(Extracted data Opens)
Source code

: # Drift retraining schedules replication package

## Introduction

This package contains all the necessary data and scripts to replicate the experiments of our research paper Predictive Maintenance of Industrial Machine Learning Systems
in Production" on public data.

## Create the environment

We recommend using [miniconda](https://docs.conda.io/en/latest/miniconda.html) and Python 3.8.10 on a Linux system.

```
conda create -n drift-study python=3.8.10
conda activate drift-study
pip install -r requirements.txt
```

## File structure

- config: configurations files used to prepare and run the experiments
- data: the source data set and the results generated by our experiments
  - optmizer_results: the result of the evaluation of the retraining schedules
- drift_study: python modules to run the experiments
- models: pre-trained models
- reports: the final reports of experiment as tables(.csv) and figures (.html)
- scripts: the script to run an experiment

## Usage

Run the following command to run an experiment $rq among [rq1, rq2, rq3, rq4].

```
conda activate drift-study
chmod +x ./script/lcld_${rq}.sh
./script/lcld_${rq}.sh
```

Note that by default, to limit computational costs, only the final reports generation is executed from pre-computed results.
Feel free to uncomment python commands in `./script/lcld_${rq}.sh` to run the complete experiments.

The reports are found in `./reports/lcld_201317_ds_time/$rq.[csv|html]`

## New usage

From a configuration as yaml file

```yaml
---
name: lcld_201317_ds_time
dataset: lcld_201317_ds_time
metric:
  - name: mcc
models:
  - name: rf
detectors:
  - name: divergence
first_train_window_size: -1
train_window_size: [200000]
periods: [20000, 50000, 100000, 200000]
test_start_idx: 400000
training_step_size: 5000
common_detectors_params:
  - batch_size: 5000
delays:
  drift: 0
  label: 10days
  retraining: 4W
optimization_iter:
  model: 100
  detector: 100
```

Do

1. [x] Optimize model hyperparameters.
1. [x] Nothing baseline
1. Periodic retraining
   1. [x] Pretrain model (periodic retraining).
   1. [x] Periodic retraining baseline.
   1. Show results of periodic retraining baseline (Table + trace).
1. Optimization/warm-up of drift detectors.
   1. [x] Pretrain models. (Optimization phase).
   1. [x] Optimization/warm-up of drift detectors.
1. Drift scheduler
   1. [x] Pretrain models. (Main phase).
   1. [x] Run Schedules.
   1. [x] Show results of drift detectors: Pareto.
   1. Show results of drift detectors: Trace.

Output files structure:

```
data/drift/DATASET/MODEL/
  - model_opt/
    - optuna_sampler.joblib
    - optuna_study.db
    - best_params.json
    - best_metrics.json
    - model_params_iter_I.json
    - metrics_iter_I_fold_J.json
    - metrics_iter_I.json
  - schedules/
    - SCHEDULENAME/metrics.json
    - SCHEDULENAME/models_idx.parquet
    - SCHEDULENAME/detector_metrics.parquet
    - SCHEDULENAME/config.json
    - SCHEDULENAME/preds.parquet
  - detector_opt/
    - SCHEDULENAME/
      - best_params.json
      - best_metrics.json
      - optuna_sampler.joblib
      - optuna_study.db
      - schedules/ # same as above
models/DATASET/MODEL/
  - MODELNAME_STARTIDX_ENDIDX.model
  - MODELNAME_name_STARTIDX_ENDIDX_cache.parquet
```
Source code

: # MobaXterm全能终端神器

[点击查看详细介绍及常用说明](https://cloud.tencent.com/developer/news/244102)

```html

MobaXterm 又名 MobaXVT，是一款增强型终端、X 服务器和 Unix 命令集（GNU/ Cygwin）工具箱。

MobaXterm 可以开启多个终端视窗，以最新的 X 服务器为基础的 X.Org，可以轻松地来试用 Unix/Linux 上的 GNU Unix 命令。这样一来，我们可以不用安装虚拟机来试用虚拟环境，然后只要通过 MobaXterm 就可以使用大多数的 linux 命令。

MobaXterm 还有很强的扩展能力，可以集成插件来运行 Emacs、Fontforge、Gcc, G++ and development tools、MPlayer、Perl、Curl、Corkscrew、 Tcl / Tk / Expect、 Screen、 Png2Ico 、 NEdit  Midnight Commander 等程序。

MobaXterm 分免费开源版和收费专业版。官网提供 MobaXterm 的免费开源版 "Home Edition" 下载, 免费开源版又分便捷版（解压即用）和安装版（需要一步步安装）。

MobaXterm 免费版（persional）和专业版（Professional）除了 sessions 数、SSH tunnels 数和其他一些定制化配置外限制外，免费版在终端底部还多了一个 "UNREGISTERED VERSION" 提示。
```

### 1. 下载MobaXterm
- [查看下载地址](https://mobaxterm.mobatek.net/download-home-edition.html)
(Extracted data Closes)
**What this task involves:** State how many lines of the listing hold the string "phase"; reply with the number and nothing else.

**Solution for this exercise:** 2